Efectivamente, em conformidade com a jurisprudência, firme e reiterada, tirada pelos Tribunais Superiores desta jurisdição administrativa, julgamos que a interpretação do direito prosseguida pelo Tribunal a quo em torno do referido artigo 2.º da Lei n.º 60/2005, de 29 de dezembro, assim como do artigo 22.º do EA, e a final, aquela que conduziu à solução jurídica por si alcançada, no sentido de que só haverá cancelamento da inscrição do subscritor na CGA que, tendo cessado o exercício de anterior cargo, não venha a ingressar no exercício futuro de outras funções públicas, é aquela se mostra mais consentânea com a Lei e o Direito, sendo assim de salientar que a argumentação de que se vale a Recorrente está desprovida de qualquer indício de conformidade legal, pois que a Autora não pode ser qualificada como nova subscritora, pois que já o era desde o ano de 2002, não podendo assim dar-se o cancelamento da sua inscrição enquanto subscritora, pois que veio a ser investida no exercício de funções públicas a que se reportava o artigo 1.º do EA.

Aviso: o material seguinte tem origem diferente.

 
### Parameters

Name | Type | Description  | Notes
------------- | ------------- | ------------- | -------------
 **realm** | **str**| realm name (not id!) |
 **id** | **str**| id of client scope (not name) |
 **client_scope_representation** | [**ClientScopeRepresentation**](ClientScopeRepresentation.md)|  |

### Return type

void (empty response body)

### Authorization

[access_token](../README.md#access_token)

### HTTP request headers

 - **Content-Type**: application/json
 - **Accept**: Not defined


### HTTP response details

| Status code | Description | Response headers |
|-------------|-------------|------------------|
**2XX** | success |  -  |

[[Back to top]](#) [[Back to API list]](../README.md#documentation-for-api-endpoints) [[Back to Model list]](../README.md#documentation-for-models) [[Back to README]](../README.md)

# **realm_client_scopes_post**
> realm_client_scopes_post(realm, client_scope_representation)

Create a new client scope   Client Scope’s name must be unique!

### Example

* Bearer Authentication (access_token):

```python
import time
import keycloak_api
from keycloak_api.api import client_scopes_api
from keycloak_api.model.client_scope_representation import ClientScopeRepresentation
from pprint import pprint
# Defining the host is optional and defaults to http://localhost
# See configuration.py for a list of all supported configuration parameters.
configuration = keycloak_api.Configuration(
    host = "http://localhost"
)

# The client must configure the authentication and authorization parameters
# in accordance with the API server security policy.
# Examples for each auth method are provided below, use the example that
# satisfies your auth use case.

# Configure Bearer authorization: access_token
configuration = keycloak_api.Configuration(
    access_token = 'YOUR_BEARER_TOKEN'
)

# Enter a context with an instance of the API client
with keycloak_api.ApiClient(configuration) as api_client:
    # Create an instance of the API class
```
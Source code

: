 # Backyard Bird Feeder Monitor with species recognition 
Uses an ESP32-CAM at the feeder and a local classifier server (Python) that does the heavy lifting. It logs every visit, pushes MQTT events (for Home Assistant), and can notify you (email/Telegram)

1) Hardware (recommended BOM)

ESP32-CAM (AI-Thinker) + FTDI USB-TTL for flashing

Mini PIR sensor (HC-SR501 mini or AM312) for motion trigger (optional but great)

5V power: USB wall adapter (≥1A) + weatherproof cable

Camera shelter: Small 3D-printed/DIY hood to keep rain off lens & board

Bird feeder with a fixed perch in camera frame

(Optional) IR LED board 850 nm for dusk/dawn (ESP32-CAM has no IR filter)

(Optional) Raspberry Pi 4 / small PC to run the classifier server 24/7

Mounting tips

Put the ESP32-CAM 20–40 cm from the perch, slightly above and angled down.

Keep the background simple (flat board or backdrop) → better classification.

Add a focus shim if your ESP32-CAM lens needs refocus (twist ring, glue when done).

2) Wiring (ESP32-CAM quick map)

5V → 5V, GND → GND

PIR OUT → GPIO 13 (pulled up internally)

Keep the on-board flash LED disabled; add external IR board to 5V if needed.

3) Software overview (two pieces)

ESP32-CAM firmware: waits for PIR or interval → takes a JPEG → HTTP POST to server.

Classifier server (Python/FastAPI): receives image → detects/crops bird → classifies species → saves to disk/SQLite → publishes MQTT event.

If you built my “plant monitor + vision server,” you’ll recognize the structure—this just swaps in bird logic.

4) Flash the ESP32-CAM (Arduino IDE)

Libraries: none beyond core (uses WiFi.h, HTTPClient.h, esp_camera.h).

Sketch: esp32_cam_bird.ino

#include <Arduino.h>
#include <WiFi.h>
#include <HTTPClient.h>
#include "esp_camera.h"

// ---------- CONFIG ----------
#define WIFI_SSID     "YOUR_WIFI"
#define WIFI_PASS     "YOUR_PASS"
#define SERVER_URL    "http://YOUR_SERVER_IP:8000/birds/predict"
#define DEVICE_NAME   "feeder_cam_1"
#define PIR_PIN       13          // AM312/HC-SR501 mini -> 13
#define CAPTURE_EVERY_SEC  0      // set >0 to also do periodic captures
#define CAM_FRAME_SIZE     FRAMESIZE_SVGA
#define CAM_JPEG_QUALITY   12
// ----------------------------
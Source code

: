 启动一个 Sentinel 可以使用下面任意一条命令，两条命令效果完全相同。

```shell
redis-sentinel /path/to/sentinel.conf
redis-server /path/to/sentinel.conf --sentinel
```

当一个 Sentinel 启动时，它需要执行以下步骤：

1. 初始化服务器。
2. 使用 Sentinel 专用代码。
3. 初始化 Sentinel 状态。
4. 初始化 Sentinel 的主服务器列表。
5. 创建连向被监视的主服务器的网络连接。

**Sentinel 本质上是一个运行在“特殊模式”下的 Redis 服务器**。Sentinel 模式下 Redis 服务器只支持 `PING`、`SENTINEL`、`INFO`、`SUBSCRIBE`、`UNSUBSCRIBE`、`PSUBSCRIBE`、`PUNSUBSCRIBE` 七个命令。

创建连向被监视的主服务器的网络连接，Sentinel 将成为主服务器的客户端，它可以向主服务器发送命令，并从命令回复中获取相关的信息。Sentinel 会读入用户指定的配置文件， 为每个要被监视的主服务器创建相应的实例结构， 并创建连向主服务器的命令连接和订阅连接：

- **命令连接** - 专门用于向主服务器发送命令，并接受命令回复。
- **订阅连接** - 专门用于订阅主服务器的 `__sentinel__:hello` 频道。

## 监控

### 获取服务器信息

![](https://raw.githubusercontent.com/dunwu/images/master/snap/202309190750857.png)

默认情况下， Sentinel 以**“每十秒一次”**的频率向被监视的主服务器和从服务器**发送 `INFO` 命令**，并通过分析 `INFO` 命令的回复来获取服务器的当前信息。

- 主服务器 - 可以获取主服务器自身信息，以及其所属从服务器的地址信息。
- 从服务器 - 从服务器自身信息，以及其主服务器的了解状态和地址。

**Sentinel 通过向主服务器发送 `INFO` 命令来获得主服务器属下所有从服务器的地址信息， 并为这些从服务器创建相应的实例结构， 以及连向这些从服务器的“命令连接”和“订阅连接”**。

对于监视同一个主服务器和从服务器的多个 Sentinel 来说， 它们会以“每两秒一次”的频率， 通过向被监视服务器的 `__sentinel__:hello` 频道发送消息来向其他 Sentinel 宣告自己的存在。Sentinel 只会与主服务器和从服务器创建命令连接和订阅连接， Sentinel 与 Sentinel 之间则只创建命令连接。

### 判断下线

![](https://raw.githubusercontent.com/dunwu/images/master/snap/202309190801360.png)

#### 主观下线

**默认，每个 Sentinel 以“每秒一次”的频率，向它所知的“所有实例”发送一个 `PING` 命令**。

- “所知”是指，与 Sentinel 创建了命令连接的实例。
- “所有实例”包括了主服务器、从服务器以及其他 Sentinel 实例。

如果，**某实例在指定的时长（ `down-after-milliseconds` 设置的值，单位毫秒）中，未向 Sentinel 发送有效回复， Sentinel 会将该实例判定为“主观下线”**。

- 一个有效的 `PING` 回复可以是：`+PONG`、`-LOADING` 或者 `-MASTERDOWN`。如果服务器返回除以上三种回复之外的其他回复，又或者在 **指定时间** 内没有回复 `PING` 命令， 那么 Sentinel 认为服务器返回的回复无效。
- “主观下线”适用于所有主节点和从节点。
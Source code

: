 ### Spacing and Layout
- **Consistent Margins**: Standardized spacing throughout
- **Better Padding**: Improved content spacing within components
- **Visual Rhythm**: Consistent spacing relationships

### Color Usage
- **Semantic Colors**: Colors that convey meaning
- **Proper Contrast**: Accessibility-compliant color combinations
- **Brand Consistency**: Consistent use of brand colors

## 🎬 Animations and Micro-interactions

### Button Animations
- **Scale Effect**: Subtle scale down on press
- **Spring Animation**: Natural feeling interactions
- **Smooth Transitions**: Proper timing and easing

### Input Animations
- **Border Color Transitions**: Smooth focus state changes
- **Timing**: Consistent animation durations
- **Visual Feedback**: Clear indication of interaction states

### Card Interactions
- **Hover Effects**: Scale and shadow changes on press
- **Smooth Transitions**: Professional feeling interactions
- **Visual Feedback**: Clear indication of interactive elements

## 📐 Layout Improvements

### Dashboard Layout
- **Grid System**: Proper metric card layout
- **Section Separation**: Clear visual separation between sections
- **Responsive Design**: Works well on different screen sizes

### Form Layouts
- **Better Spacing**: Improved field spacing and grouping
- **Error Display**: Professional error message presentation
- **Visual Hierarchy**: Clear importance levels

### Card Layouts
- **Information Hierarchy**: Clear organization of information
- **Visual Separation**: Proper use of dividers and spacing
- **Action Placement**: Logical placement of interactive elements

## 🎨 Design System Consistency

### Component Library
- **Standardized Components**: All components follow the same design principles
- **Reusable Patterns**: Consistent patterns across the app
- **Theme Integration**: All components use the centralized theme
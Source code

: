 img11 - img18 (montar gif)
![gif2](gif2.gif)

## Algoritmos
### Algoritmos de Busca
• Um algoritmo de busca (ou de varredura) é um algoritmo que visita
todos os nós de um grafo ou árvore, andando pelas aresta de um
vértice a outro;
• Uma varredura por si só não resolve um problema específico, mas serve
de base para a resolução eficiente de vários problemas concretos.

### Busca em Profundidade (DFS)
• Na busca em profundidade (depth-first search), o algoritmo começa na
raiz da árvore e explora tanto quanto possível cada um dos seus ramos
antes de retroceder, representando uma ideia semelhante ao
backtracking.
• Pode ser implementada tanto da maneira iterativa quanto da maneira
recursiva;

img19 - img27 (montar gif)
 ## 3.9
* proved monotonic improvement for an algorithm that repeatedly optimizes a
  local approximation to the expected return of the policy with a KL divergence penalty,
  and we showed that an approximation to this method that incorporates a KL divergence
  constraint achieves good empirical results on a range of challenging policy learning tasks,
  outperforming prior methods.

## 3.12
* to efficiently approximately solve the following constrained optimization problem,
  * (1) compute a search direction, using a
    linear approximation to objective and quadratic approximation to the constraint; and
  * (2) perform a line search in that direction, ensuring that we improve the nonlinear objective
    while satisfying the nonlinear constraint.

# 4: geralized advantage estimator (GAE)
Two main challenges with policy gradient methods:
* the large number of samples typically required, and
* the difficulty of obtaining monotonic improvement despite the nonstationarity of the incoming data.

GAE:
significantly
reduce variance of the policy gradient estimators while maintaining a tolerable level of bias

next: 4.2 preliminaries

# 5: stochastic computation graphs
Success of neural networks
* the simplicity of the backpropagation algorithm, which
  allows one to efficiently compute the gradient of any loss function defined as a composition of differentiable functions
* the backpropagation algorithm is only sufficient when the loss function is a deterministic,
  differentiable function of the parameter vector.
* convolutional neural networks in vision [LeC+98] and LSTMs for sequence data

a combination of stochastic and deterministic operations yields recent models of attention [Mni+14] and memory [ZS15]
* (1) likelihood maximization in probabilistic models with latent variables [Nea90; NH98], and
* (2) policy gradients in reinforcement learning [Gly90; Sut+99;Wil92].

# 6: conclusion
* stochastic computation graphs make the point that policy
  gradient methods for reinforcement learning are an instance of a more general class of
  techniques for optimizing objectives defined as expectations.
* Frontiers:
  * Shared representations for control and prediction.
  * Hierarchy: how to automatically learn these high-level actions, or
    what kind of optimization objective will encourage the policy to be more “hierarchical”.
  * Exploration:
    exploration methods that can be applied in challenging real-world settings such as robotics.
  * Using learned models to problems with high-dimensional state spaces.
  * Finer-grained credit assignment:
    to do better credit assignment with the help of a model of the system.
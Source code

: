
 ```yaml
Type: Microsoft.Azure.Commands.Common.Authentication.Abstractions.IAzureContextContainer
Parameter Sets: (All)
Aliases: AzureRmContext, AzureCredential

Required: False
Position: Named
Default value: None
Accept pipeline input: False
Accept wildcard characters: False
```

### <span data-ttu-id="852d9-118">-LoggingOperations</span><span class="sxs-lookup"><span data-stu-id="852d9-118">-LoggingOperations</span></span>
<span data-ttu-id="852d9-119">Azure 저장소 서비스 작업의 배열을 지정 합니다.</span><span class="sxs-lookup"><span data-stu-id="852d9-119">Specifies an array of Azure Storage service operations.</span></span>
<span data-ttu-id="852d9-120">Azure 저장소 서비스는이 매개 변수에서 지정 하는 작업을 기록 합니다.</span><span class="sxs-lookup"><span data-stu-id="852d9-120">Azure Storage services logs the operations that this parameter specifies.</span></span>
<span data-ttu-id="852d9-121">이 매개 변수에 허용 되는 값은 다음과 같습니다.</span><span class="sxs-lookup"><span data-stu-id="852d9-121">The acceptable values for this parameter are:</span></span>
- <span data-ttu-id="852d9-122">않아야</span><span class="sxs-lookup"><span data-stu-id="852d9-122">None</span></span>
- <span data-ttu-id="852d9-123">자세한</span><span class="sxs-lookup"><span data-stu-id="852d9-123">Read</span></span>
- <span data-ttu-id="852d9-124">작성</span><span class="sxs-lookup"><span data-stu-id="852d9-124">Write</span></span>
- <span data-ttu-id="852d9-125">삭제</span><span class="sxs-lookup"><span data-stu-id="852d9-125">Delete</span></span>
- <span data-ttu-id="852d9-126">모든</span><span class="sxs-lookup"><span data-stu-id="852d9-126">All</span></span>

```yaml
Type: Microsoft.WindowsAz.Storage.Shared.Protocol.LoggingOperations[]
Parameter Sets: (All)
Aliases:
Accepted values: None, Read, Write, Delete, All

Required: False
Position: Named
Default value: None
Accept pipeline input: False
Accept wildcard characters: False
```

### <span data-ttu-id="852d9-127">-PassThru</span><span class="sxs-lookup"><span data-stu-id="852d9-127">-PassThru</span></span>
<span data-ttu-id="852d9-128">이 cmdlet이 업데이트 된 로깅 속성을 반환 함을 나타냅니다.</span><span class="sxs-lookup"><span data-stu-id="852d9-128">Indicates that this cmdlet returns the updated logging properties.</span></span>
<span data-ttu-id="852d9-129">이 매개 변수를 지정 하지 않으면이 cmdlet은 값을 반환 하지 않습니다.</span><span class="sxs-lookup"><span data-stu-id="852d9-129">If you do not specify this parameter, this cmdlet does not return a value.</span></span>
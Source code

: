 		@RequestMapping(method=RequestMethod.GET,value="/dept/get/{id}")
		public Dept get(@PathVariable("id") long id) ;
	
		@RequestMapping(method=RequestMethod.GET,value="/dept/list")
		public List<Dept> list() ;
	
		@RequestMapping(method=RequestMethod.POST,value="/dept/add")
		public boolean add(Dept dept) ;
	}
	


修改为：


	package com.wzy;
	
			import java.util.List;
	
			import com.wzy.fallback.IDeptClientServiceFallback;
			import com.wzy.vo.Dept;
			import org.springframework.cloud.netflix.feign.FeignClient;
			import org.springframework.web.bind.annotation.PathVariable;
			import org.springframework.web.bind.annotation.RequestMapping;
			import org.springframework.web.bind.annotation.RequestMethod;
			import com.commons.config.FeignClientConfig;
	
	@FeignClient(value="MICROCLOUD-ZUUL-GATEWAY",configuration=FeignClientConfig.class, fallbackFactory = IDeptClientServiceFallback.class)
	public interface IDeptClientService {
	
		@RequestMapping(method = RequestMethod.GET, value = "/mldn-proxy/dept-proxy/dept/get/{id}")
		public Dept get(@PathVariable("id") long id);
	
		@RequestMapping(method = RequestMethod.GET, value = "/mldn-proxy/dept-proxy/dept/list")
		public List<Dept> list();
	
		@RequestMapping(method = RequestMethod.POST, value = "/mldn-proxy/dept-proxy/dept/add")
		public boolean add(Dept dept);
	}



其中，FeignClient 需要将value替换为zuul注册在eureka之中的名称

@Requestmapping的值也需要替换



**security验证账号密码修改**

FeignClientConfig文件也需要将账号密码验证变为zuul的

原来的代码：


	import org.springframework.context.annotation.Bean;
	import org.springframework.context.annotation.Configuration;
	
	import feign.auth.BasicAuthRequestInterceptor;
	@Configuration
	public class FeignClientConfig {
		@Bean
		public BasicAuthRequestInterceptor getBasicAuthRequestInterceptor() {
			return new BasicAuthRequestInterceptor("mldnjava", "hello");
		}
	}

Ou seja, o cancelamento da inscrição de um subscritor só ocorre, e com a sua consequente eliminação do sistema previdencial da CGA, em conformidade com o disposto no artigo 22.º, n.º 1 – primeira parte - do EA, quando o trabalhador/beneficiário deixe de exercer funções, a título definitivo, sendo que, já não será eliminado o subscritor – o que é o caso da Autora -, que torna a ser investido noutro cargo, a que também correspondia o direito de inscrição [cfr. artigo
22.º, n.º 1 – 2.ª parte – do mesmo EA].
De maneira que, tem assim, forçosamente, de improceder a pretensão recursiva da Recorrente, e de ser confirmada a Sentença recorrida, pelo que fica prejudicado o conhecimento da requerida ampliação do objecto do recurso, como peticionado pela Recorrida.
E assim, formulamos as seguintes CONCLUSÕES/SUMÁRIO:
Descritores: Lei n.º 60/2005, de 29 de dezembro; Direito de inscrição na Caixa Geral de Aposentações; Lei n.º 45/2004, de 27 de dezembro; Questão nova.
1 – Como resulta da letra da lei [Cfr. artigo 2.º da Lei n.º 60/2005, de 29 de dezembro, conjugado com o Estatuto da Aposentação], o legislador dispôs que o cancelamento da inscrição de subscritor só ocorre quando venha a cessar, de forma definitiva, o exercício do cargo que vinha exercendo e que por si era determinante da inscrição do trabalhador na CGA, sendo que, assiste-lhe o direito de tornar a ser inscrito, quando venha a ser investido em cargo ou em função a que correspondia, à data da entrada daquele normativo, o direito de inscrição.
2 - O cancelamento da inscrição de um subscritor só ocorre, e com a sua consequente eliminação do sistema previdencial da CGA, em conformidade com o disposto no artigo 22.º, n.º 1 – primeira parte - do EA, quando o trabalhador/beneficiário deixe de exercer funções, a título definitivo, sendo que, já não será eliminado o subscritor – o que é o caso da Autora -, que vem a ser investido noutro cargo, a que também correspondia o direito de inscrição [cfr. artigo 22.º, n.º 1 – 2.ª parte – do mesmo EA].
3 - No que é atinente à entrada em vigor da Lei n.º 45/2024, de 27 de dezembro, estando em apreço neste Tribunal Superior um recurso jurisdicional que visa impugnar a Sentença recorrida que aplicou o direito pré-vigente, e por outro lado, que aquele recente diploma legal, já publicado após a prolação da Sentença recorrida [datada de 06 de novembro de 2024], convoca no seu articulado a apreciação de diferentes termos e pressupostos para efeitos da aplicação do regime jurídico nele vertido, de que ressaltamos os elencados sob a alínea b) do n.º 2 do seu artigo 2.º, julgamos que estamos perante a invocação de questão nova por parte da Recorrente, pois que quanto à mesma não foi suscitado o seu julgamento por parte do Tribunal a quo, dada a evidência lógica e temporal da invocada matéria.